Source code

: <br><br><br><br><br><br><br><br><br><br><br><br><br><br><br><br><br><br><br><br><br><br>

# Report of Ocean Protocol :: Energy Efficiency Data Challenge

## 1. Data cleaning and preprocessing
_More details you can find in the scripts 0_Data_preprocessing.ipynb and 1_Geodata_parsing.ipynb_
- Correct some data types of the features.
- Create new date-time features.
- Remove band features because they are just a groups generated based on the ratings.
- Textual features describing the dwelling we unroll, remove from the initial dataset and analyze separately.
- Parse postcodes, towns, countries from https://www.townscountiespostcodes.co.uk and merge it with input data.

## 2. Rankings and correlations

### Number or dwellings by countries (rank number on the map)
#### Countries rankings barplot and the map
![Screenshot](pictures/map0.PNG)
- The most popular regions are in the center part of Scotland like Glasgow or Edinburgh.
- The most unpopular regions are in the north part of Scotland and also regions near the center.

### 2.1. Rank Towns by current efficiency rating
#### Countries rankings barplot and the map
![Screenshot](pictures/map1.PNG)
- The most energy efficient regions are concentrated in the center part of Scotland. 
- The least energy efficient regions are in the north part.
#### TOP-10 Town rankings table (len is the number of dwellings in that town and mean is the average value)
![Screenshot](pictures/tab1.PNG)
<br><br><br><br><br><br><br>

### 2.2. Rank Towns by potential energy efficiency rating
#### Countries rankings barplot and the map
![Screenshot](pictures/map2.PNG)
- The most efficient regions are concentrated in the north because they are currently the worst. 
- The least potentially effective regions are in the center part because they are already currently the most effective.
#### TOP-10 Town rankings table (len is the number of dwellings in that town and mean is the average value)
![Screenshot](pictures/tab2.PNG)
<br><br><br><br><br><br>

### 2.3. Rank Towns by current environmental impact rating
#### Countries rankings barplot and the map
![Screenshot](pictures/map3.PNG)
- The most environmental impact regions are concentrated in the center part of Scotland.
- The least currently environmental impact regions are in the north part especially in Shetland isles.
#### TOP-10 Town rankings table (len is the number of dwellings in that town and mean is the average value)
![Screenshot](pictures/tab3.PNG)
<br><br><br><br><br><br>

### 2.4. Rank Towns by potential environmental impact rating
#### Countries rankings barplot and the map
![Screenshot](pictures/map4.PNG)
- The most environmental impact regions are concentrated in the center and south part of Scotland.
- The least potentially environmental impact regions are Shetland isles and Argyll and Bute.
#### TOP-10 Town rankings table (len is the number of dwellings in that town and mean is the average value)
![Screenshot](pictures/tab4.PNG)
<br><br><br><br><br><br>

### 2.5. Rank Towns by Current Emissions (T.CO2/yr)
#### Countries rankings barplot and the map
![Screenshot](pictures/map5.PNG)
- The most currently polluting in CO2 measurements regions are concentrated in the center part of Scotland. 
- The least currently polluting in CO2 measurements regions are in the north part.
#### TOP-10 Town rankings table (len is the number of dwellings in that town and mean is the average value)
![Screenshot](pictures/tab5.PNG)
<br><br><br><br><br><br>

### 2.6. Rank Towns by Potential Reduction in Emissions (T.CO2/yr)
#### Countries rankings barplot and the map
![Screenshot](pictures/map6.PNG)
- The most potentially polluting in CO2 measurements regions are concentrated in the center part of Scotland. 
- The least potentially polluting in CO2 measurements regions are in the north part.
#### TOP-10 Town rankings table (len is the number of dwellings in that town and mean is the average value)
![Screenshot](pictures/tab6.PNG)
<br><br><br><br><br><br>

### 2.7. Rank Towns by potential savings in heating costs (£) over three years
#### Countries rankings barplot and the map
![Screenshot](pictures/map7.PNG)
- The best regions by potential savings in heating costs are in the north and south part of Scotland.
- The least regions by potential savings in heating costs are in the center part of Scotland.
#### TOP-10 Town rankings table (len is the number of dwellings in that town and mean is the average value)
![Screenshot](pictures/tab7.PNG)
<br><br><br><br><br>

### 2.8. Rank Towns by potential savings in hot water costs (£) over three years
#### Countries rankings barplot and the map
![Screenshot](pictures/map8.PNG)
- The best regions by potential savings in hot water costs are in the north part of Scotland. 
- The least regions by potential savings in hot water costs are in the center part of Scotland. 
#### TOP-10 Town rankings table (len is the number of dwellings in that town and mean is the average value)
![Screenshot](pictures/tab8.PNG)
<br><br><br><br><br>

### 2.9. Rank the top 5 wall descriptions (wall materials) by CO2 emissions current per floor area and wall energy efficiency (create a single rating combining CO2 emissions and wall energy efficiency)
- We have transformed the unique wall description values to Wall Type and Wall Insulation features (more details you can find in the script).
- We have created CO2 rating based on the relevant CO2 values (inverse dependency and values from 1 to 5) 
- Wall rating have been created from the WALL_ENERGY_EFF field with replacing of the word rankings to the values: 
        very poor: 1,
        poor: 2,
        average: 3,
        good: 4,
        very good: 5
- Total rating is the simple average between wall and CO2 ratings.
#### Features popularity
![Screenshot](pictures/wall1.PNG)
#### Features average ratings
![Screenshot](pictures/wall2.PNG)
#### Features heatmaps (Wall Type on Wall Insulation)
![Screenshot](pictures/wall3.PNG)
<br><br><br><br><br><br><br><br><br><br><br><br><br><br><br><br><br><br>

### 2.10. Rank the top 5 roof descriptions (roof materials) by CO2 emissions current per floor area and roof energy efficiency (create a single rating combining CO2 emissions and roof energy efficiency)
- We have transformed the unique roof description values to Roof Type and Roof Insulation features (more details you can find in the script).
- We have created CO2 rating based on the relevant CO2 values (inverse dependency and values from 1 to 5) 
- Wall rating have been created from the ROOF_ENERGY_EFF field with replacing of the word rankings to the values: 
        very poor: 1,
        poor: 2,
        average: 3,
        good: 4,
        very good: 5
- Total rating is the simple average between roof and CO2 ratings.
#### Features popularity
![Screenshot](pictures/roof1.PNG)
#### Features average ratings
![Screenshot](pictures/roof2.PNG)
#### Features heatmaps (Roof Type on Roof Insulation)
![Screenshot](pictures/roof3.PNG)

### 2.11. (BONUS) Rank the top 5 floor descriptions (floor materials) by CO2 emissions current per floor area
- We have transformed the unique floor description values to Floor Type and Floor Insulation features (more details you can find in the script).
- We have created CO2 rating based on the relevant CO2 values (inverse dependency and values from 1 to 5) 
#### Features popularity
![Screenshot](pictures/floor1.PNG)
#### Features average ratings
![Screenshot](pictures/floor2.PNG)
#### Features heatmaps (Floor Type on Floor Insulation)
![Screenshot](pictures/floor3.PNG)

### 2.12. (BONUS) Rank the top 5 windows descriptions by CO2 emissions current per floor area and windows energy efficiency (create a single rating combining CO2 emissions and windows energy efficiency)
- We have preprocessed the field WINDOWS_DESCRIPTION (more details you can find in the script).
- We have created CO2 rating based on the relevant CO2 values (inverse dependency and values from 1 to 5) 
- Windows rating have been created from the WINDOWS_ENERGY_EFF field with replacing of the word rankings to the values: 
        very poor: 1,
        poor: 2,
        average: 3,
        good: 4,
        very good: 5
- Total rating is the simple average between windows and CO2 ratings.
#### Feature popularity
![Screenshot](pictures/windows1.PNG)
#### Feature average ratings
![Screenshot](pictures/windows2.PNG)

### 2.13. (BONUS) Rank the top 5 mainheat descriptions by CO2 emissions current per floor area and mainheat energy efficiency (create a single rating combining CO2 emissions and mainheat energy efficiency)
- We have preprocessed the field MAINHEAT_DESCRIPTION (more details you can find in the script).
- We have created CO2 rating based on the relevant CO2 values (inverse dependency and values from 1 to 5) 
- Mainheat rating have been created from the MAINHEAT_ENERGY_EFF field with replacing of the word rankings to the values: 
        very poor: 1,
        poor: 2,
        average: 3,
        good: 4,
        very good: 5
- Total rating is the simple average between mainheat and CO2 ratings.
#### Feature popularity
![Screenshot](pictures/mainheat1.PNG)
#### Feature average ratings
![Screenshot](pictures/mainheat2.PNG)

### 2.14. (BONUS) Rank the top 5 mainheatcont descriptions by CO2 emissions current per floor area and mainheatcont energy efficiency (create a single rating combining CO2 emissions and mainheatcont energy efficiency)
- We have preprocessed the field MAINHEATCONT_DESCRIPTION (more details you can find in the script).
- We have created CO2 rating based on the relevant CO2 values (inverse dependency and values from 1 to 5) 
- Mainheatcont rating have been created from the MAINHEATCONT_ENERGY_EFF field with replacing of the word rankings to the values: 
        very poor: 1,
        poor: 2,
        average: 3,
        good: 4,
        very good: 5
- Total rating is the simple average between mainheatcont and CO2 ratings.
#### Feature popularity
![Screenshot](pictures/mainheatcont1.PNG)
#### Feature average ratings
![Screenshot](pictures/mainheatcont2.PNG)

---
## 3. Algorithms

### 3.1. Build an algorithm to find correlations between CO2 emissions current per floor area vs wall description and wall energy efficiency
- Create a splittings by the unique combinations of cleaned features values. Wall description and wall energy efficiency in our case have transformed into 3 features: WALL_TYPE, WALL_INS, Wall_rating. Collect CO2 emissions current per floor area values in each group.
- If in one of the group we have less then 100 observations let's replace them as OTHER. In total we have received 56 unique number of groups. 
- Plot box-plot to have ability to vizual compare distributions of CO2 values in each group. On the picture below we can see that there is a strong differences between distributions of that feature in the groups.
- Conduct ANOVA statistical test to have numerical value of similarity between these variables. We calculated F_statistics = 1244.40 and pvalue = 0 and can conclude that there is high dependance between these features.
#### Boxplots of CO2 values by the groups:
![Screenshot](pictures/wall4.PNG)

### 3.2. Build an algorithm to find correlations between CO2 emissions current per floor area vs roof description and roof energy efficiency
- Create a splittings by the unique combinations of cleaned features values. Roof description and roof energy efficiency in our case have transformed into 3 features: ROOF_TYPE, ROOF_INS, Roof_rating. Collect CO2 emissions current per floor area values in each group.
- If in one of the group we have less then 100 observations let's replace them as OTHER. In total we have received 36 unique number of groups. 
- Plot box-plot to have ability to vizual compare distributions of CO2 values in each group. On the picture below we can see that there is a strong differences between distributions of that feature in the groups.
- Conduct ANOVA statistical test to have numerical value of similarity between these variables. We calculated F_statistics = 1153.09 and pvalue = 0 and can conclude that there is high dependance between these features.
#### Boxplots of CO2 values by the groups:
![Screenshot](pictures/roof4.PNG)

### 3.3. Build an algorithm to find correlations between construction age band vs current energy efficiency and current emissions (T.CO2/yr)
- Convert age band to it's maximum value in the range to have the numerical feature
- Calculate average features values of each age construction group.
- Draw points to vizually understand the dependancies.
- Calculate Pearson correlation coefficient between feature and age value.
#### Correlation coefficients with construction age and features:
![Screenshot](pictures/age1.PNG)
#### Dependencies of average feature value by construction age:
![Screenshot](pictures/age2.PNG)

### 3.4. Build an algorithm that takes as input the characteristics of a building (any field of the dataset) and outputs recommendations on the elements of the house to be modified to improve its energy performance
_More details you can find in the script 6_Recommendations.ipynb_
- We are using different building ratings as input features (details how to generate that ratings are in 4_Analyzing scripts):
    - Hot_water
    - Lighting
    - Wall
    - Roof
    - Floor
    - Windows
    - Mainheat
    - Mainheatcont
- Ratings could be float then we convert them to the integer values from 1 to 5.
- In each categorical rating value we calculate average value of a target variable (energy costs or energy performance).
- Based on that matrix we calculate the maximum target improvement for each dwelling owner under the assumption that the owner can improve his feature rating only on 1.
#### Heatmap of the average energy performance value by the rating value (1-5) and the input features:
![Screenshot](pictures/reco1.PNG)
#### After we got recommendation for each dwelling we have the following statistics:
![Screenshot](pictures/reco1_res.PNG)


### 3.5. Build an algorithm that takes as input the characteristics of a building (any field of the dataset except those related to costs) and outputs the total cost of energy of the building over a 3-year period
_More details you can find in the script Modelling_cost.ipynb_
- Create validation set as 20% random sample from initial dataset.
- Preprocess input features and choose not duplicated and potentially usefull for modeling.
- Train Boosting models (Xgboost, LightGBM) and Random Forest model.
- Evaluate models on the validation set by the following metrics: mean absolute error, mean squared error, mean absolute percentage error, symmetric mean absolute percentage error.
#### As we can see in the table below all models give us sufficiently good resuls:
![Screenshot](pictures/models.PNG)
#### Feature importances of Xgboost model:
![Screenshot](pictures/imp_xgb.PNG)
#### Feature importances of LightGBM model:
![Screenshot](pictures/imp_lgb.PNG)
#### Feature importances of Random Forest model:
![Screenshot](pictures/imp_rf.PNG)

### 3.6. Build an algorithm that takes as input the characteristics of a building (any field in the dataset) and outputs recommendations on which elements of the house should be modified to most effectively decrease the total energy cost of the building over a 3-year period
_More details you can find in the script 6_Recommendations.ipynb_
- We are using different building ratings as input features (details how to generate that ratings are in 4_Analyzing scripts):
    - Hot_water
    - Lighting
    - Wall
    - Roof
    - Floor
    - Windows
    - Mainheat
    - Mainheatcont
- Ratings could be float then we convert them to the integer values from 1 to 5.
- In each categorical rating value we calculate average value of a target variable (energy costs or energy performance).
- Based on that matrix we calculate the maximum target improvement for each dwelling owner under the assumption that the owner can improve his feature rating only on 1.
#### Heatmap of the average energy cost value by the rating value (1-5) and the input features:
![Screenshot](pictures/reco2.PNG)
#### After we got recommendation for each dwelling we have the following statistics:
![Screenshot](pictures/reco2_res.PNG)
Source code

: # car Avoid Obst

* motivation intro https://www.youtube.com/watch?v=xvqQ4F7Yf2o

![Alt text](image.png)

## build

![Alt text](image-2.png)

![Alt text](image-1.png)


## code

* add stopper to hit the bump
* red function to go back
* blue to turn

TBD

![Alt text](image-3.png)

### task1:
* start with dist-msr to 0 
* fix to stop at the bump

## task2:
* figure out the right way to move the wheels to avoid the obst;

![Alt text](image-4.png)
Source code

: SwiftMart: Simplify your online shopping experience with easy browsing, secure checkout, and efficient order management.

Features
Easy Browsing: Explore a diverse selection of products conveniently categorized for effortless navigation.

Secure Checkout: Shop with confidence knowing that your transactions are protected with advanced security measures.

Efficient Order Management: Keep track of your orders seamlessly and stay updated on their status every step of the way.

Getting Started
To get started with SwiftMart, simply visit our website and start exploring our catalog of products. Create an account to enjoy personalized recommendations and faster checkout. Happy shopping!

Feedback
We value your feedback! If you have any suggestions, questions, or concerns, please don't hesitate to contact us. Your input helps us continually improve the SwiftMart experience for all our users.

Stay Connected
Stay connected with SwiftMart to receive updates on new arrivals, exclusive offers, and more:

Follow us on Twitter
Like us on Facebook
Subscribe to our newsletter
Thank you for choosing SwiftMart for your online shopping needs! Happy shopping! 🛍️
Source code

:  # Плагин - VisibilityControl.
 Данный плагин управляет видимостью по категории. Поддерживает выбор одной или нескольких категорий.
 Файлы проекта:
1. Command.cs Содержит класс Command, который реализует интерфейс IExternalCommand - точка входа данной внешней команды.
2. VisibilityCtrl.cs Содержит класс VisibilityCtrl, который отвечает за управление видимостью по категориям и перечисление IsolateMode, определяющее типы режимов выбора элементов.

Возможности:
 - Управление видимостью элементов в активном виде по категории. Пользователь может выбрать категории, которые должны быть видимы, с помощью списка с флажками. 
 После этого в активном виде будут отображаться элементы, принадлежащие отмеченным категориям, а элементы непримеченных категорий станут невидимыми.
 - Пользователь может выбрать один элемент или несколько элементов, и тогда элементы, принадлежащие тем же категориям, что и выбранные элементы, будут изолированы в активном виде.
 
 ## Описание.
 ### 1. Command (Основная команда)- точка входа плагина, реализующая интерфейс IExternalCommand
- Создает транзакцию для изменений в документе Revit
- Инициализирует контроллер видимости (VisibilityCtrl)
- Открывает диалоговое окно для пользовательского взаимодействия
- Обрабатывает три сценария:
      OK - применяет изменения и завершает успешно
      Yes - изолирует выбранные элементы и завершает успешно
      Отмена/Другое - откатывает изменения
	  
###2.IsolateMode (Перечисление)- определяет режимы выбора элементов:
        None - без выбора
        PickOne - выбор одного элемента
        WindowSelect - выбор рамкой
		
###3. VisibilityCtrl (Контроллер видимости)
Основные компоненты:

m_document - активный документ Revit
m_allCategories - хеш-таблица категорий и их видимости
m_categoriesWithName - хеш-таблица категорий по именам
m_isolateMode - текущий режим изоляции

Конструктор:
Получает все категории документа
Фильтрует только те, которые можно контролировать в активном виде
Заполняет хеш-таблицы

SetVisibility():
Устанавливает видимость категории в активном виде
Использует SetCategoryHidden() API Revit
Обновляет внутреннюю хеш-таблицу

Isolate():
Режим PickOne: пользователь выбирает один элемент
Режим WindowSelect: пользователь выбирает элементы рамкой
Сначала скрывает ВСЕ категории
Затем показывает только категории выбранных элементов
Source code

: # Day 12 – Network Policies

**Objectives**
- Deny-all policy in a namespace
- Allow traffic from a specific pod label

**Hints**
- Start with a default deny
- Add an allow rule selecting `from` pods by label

#### [ACTIVITY]
Word for word, restate the lines of the data above that fall between the line holding "Follow us on Twitter" and the line holding "- Управление видимостью", inclusive, and no other lines.

#### [REPLY TO THE TASK]
Follow us on Twitter
Like us on Facebook
Subscribe to our newsletter
Thank you for choosing SwiftMart for your online shopping needs! Happy shopping! 🛍️
Source code

:  # Плагин - VisibilityControl.
 Данный плагин управляет видимостью по категории. Поддерживает выбор одной или нескольких категорий.
 Файлы проекта:
1. Command.cs Содержит класс Command, который реализует интерфейс IExternalCommand - точка входа данной внешней команды.
2. VisibilityCtrl.cs Содержит класс VisibilityCtrl, который отвечает за управление видимостью по категориям и перечисление IsolateMode, определяющее типы режимов выбора элементов.

Возможности:
 - Управление видимостью элементов в активном виде по категории. Пользователь может выбрать категории, которые должны быть видимы, с помощью списка с флажками. 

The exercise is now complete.